**Exercise directions**
Below are entries; count the lines containing the string "hair". The answer is that number alone.

Stored data entries:
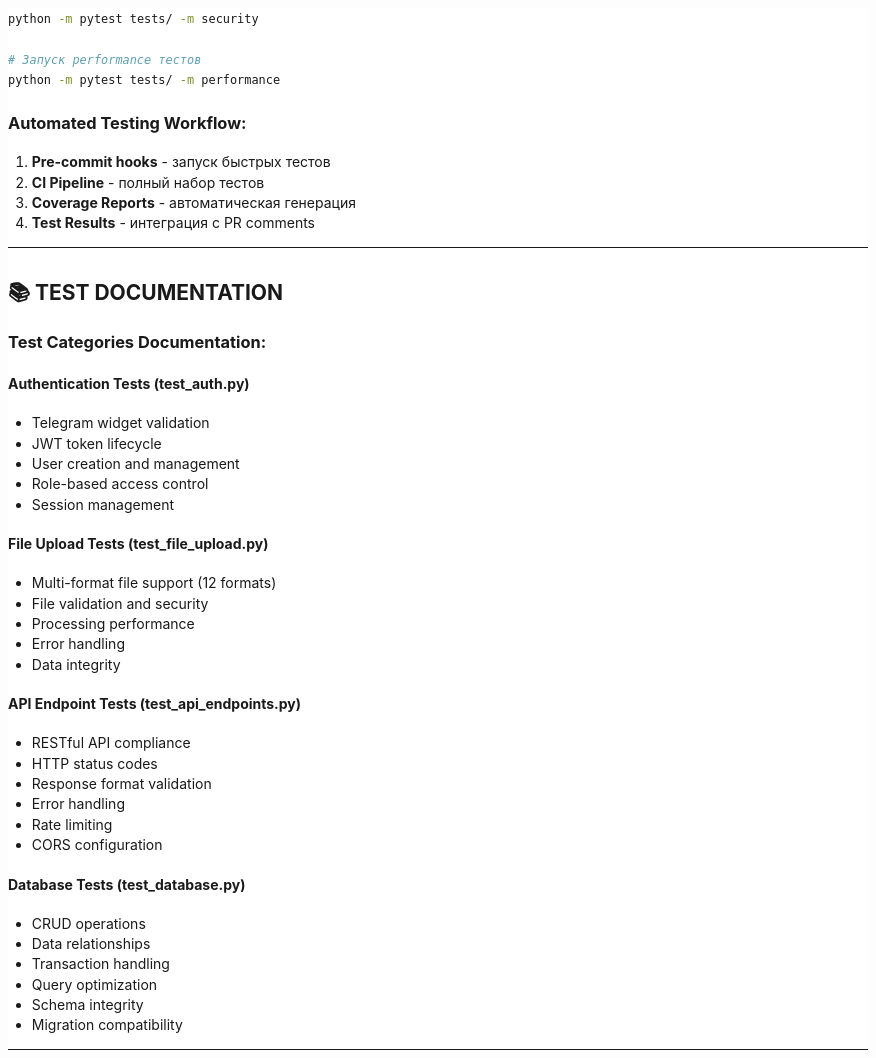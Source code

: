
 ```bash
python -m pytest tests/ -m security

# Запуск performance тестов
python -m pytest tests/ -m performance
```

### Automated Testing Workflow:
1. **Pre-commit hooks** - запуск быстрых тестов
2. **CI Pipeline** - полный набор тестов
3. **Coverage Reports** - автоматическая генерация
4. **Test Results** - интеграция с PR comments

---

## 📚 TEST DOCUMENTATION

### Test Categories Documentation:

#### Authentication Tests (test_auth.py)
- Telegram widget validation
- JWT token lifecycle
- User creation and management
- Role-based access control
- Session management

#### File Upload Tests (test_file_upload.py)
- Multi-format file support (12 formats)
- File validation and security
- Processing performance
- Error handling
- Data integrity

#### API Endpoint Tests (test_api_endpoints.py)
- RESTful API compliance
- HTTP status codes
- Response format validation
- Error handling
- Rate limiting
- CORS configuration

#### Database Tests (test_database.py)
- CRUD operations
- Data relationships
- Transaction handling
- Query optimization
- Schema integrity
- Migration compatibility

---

==

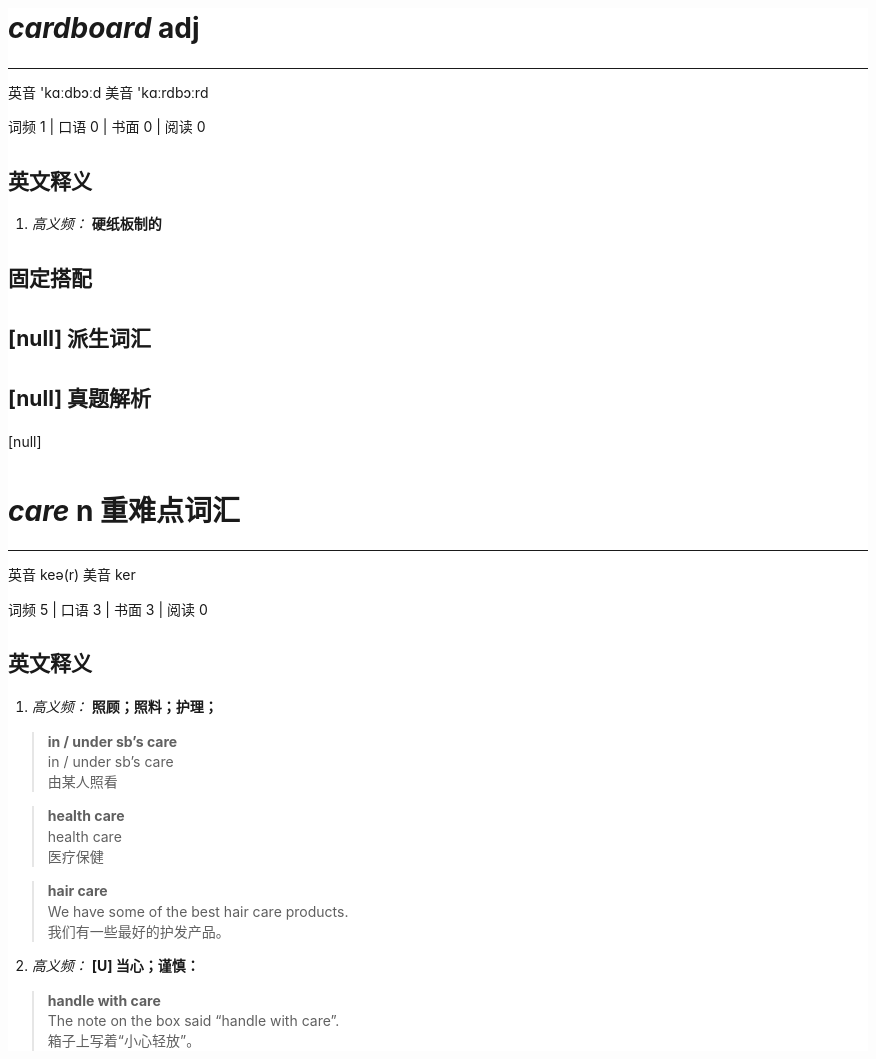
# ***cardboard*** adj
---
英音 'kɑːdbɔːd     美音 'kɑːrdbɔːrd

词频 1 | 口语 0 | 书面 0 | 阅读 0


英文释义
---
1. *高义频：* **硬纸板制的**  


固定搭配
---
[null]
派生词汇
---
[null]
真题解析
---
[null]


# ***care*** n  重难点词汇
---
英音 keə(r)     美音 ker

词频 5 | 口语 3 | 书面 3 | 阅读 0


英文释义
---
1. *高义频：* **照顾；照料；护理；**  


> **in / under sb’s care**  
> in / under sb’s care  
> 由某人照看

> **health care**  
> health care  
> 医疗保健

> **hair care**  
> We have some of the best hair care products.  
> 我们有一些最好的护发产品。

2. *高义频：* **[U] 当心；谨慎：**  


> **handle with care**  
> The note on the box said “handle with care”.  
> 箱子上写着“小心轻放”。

**Task solution**
2